During this period of time, an even more significant social theory trend was strongly influencing the nature of research on teaching: the movement from modern to postmodern thinking. Between the previous edition of the Handbook of Research on Teaching (3rd edn.) (Wittrock 1986) and the present one, the field has experienced a time of turbulence similar to that in other fields. Postmodernism raises questions that jar the very foundations of our understanding of research. These questions concern the nature of knowledge, who owns it, who produces it, and how it should be used. The dissonance between modern and post- modern ways of thinking are evident in the trends described below, and visible in the current edition of the Handbook of Research on Teaching (4th edn.) (Richardson in press). The conflicts go beyond the old qualitative–quantitative methodology controversy as described in the 1986 Handbook. They now focus on the very nature of research and knowledge and the uses of research in the improvement of practice.




1. A Vision Of Teaching

During the 1980s, the vision of teaching changed from that of a teacher standing in front of the class and transmitting information and skills to students to one of the teacher as facilitator of learning. The newer conception of teaching originates from constructivist learning or meaning-making theory that suggests that individuals create their own new understandings based upon the interaction of what they already know and believe, and the ideas with which they come into contact. The teacher facilitates student learning by creating environments, tasks and dialogues in which students access their prior knowledge, consider alternative premises, and alter and add to their existing understandings with information and ways of thinking that are introduced to them by the teacher and other experts, readings, other students, and their own research. Current classrooms have students with diverse backgrounds. Since each student has unique background knowledge and experiences, the teacher is compelled to keep track of individual differences, and to adjust lessons on the basis of this knowledge.

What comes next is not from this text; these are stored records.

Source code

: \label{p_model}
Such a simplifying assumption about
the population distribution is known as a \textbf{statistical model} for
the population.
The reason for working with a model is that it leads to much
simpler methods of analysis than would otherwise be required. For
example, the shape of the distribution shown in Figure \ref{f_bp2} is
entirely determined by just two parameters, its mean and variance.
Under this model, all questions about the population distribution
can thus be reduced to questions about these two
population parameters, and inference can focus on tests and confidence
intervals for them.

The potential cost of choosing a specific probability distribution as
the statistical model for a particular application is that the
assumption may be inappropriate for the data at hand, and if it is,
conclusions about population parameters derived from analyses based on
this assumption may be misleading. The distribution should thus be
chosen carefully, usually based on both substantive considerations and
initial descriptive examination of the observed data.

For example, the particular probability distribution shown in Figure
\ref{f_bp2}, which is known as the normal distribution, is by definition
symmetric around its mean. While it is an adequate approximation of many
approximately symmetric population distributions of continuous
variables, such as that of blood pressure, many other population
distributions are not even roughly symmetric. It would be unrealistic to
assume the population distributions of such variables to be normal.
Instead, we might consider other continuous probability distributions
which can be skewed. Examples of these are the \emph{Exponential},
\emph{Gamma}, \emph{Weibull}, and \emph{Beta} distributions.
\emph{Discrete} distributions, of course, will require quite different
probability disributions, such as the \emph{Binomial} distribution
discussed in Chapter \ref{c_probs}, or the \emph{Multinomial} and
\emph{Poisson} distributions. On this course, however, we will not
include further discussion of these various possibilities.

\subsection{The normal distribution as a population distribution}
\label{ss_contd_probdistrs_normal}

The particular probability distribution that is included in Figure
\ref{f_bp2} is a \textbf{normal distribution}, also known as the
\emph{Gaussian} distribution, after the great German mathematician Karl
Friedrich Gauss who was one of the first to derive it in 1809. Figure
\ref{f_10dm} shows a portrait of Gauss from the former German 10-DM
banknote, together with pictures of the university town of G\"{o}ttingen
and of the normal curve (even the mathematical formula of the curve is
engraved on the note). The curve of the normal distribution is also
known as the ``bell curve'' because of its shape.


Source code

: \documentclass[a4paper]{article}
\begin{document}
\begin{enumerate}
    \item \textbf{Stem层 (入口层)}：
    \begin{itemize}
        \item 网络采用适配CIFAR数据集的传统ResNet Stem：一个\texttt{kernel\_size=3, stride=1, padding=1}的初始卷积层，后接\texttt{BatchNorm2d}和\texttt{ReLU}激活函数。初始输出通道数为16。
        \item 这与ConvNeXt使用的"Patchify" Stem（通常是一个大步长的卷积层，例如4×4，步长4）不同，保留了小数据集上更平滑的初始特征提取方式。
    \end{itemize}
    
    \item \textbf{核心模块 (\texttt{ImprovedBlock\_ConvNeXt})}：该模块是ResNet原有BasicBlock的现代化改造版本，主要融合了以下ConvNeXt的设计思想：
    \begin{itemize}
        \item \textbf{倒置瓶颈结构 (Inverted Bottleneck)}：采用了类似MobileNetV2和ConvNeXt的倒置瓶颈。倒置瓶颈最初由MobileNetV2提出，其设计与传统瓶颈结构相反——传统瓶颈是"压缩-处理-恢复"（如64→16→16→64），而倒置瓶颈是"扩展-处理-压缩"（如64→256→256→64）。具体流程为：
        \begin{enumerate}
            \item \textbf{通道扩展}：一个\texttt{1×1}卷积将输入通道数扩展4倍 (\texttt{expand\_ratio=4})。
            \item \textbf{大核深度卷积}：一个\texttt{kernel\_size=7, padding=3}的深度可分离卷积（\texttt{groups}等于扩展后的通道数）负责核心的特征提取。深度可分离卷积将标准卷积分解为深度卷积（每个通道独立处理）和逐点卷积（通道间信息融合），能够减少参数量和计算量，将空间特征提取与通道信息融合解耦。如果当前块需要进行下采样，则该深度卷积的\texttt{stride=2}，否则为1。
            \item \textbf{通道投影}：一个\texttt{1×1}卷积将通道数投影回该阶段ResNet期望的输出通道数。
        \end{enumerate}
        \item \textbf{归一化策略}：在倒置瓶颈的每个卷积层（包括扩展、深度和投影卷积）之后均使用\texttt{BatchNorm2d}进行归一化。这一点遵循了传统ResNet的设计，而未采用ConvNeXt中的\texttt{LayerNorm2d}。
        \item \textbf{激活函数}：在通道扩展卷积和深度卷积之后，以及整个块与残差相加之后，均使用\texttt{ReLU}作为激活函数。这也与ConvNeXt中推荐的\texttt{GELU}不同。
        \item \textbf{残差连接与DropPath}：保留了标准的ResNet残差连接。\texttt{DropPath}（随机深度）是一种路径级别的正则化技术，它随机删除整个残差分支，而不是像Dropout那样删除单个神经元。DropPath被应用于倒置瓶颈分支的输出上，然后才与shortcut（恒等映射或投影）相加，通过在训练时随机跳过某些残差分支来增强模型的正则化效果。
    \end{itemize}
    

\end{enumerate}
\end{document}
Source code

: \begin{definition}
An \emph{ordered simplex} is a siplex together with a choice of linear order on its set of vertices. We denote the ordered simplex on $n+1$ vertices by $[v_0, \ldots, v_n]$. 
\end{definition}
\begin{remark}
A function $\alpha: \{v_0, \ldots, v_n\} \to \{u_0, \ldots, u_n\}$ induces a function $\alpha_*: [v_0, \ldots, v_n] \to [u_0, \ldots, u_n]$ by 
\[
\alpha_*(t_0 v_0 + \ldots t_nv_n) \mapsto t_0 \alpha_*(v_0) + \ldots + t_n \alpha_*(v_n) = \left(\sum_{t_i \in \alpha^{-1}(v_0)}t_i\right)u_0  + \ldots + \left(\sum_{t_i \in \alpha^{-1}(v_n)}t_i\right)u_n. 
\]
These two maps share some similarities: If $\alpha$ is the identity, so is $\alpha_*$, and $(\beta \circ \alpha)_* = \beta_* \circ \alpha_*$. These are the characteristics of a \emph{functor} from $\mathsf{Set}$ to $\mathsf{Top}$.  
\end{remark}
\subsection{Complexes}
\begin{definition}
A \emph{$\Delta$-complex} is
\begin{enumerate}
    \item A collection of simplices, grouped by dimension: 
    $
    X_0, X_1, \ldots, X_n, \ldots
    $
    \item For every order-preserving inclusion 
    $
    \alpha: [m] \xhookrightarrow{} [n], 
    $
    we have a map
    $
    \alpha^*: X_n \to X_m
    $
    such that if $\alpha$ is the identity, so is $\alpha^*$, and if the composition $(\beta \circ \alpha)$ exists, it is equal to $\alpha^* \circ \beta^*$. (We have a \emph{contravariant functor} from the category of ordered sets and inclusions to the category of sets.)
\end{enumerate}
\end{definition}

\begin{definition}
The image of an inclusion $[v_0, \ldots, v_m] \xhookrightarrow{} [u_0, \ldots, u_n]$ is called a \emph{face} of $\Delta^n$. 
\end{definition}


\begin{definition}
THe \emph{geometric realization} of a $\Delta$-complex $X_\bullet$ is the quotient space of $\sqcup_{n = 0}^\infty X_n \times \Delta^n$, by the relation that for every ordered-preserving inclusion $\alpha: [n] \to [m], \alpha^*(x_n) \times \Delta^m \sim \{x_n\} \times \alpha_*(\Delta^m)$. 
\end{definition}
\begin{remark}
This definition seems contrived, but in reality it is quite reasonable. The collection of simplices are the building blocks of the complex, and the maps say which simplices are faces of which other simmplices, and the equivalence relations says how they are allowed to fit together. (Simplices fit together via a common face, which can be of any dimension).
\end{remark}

Within this conception, teaching requires complex thought and decision making in situations of uncertainty with diverse student bodies and variable contexts. Notions of the complexity of teaching and the variability of the context work together to help promote the view of the teacher as a thinking, decision-making, reflective, and autonomous professional. Since teaching is complex and contexts vary, teachers themselves need to make decisions and reflect on their situations and teaching in order to act in appropriate ways.

Current research on teaching reflects this change in the conception of the teacher, as will be highlighted in the sections below that reflect the current trends in the field.

2. Teacher Change

As the conception of teaching changed from transmission to facilitation, the question of how teachers themselves could be encouraged to change their ways of thinking and approaches to teaching became paramount in the research, policy, and practice literatures. Since the various subject-matter standards, such as the national mathematics standards for students, called for a very different approach to teaching, research and practice began to focus on processes of teacher change. The anticipated changes in teachers and teaching were thought to entail more than the acquisition of a new teaching method, but involved changes in beliefs and practices around the nature of teaching. This form of change, itself, required the development of conceptions of teacher change, and research on processes that would be effective in helping teachers develop these newer teaching roles.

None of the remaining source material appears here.